How to help teen girls navigate the ups and downs of their first job

By Jill Zelmanovits, CEO and Keynote Listener, Girl Guides of Canada

Whether they’re life guarding, scooping ice cream or babysitting, a job can seem like a pretty great way for a teenage girl to spend her summer. Meeting friends, building up her resume and adding to her bank account – what could be better? Well it turns out that a girl’s summer job can also come with workplace hazards like harassment and getting paid less than the boys she works with.

As our new report Girls on the Job reveals, 13% of girls ages 12-18 experience sexual harassment or assault during their summer jobs – whether it’s cat-calls or being subjected to sexual jokes or unwanted touching. We also discovered a nearly $3.00 per hour gender wage gap in full-time summer jobs between girls and boys. Yes, the wage gap starts young.

When my own daughter started babysitting as a teenager, I didn’t pay too much attention to her workplace experience. (And yes, babysitting is a real job.) But after she told me what she was getting paid – which seemed kind of low to me – I wondered if I was inadvertently setting her up for a working life of lowballing her own pay expectations. As parents there’s plenty we can do to boost our daughters as they jump into the world of work:

Encourage her to negotiate
Whether it’s for her allowance or how many friends she can have for a sleepover, be open to hearing your daughter negotiate and advocate for herself. If your daughter is starting to work, help her role play conversations with potential employers. Encourage her to ask questions about pay and job expectations and help her make it a habit to advocate for herself.

Talk about money and pay
Summer jobs are the perfect opening for talking with your daughter about the value of money and what her time and skills are worth. Before she starts a job, take time to discuss how pay rates are set and help her figure out the going rate for the kind of work she’s doing. If she’s in Girl Guides, look for the Money Sense activities in our Girls First program for ideas on talking about money.

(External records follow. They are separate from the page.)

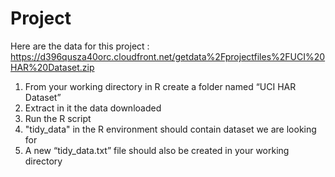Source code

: Project
=======
Here are the data for this project :
https://d396qusza40orc.cloudfront.net/getdata%2Fprojectfiles%2FUCI%20HAR%20Dataset.zip


1.	From your working directory in R create a folder named “UCI HAR Dataset”
2.	Extract in it the data downloaded
3.	Run the R script
4.	"tidy_data" in the R environment should contain dataset we are looking for  
5.	A new “tidy_data.txt” file should also be created in your working directory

Connect her with role models
At Girl Guides, we know the powerful benefits of giving girls opportunities to connect with women mentors from all backgrounds. Your daughter might already have big ideas and dreams about her future. Work together to identify women you already know who’ve done amazing things or work in a field your daughter is interested in.

Empower her to jump in
Your daughter may already have big ideas for her future or she might still be thinking about dozens of different options. The summer is a great time for her to explore what’s open to her. Perhaps she’s interested in landscaping instead of retail, or more curious about working at a soccer camp instead of babysitting. Encourage her to jump into whatever sector she’s interested in. Be there to support her if she needs it.